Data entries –
⟨
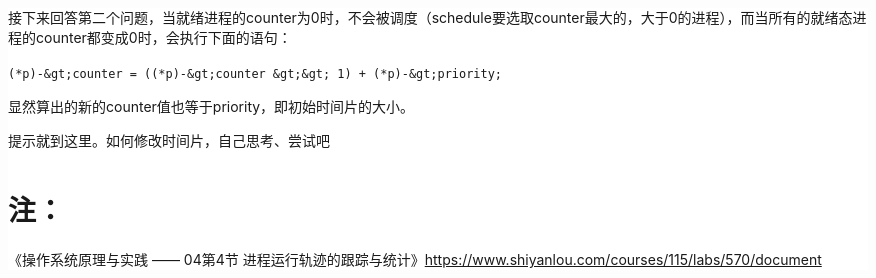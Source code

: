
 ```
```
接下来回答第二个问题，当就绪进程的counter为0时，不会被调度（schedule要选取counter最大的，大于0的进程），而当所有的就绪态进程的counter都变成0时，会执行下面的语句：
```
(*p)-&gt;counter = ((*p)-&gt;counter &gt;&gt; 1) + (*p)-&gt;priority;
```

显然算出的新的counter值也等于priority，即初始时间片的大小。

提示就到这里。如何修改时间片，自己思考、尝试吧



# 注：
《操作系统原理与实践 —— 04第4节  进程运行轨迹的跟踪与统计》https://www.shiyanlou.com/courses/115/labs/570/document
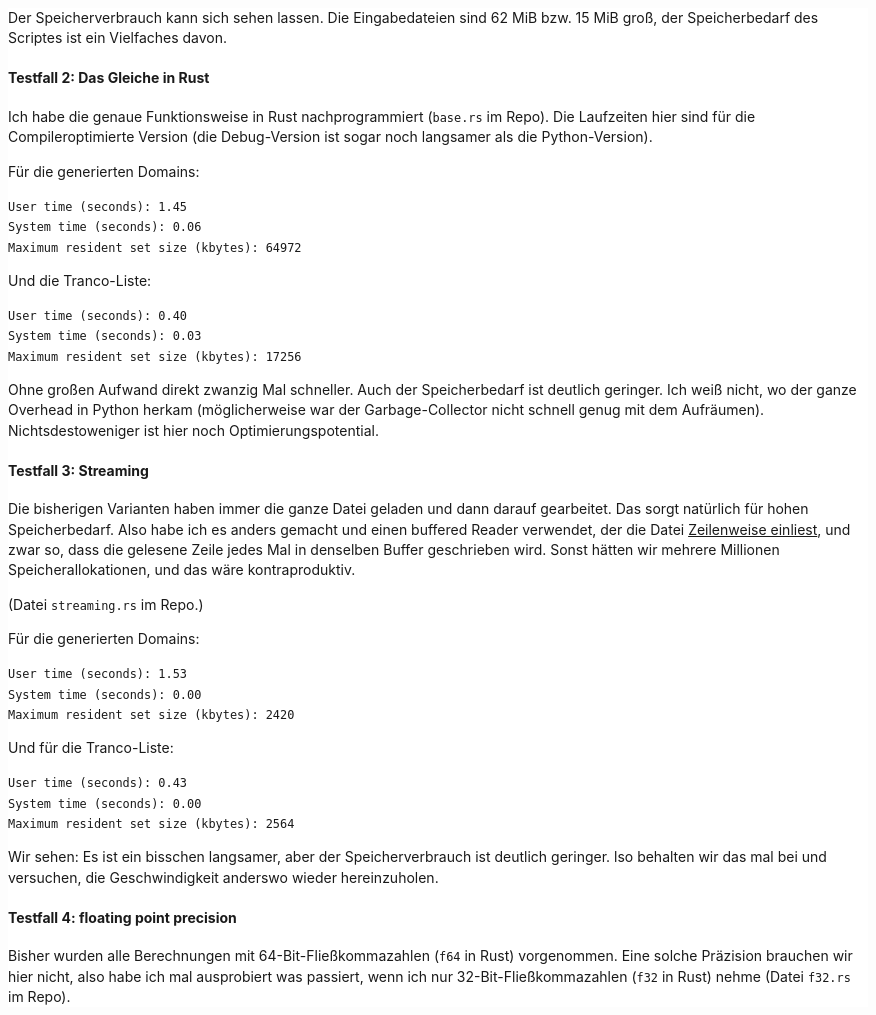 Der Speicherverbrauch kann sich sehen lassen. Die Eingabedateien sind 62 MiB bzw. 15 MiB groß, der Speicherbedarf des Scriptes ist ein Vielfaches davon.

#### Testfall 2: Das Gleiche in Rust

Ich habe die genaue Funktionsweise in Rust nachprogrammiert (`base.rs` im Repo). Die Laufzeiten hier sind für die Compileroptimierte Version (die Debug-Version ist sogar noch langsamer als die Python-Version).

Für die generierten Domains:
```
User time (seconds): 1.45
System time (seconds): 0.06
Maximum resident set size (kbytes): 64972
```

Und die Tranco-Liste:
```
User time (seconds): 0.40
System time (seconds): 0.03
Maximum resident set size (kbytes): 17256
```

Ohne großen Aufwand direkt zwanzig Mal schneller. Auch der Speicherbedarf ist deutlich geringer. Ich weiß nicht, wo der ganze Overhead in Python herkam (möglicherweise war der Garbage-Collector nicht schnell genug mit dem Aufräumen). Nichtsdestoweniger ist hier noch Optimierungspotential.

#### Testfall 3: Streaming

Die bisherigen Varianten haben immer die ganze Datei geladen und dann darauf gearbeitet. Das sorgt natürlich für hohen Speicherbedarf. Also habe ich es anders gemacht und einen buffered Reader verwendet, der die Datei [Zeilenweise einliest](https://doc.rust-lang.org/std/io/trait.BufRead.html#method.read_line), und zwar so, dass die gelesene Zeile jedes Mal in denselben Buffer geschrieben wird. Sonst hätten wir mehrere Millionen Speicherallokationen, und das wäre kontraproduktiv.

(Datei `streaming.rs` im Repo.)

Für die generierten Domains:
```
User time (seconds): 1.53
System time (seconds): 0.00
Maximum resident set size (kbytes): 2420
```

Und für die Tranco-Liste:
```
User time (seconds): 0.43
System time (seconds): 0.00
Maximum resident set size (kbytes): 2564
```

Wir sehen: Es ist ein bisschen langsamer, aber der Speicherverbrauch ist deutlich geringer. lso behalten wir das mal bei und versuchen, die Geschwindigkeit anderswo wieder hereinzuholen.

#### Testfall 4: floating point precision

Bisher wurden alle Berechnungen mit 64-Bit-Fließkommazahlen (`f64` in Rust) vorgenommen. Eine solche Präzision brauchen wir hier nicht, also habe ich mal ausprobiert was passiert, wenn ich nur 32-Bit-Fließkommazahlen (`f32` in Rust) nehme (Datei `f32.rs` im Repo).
⟩
⟨
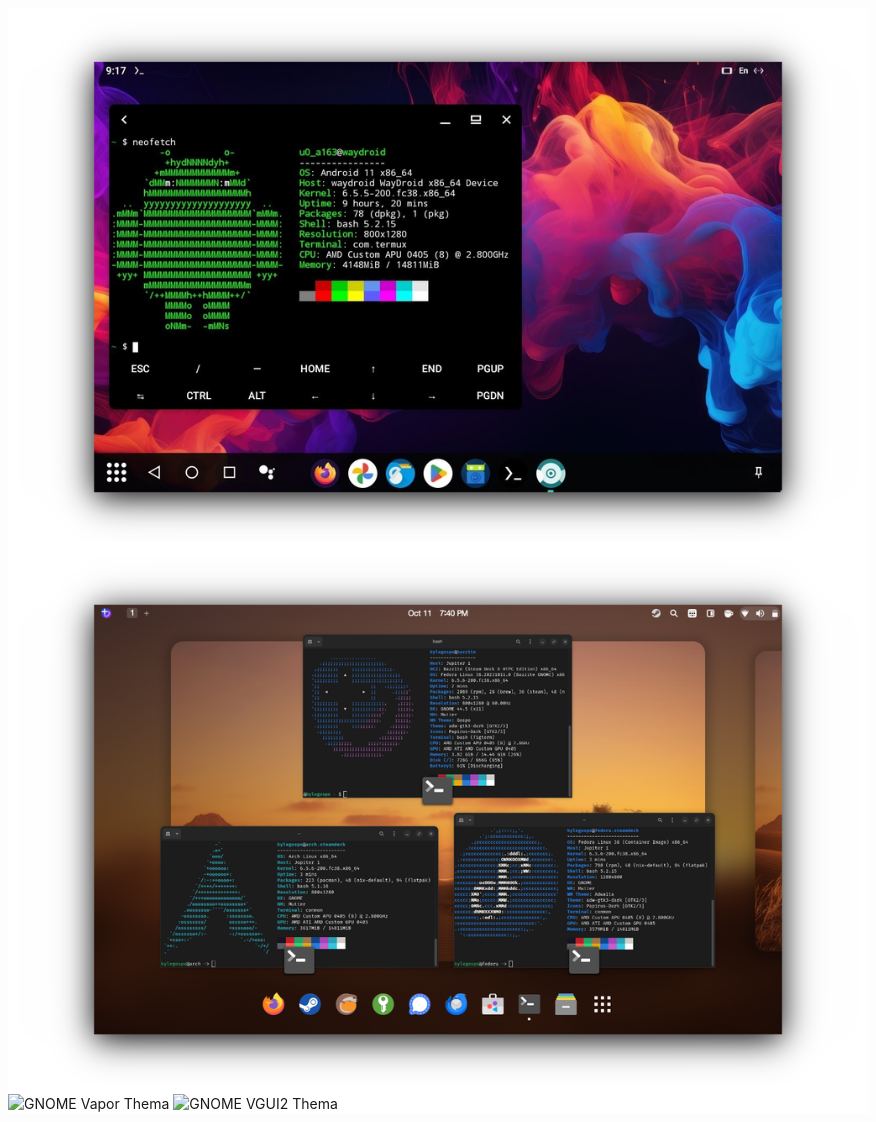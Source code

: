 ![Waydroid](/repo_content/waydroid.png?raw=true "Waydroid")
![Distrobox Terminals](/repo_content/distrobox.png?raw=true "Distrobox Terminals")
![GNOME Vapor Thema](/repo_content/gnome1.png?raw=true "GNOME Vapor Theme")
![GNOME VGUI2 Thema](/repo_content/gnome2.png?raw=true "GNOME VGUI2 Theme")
⟩
⟨
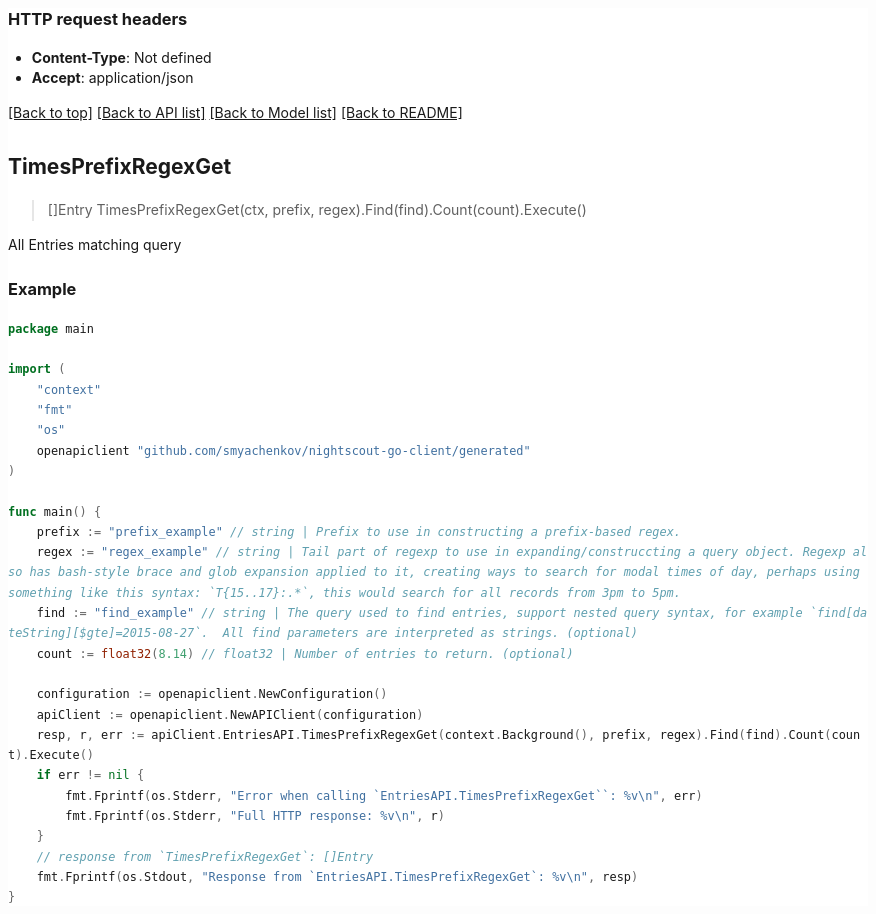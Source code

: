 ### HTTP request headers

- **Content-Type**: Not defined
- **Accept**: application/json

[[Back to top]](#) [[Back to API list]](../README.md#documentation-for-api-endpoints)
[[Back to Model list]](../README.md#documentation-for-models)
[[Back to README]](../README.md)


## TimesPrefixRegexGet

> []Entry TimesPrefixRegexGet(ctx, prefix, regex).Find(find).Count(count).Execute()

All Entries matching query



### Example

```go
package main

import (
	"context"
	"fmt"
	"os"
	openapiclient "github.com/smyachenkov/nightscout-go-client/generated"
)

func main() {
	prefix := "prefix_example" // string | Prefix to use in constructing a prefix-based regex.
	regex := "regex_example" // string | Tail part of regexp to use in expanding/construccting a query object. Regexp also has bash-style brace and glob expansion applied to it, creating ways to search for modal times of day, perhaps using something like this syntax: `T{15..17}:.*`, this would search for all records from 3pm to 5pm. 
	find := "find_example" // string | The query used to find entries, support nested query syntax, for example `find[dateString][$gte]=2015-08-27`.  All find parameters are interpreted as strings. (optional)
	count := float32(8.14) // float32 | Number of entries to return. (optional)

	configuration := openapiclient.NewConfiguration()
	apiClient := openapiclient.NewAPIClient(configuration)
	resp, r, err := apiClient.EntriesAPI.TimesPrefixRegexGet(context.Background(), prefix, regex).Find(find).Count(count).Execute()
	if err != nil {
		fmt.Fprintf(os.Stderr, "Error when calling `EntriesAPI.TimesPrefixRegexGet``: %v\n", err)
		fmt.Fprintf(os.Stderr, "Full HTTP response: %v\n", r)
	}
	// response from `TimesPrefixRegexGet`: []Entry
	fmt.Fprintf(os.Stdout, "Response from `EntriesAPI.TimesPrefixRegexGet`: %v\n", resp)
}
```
⟩
About this task –
Would you copy every line of the entries that includes the word "EntriesAPI"?

Written response –
	resp, r, err := apiClient.EntriesAPI.TimesPrefixRegexGet(context.Background(), prefix, regex).Find(find).Count(count).Execute()
		fmt.Fprintf(os.Stderr, "Error when calling `EntriesAPI.TimesPrefixRegexGet``: %v\n", err)
	fmt.Fprintf(os.Stdout, "Response from `EntriesAPI.TimesPrefixRegexGet`: %v\n", resp)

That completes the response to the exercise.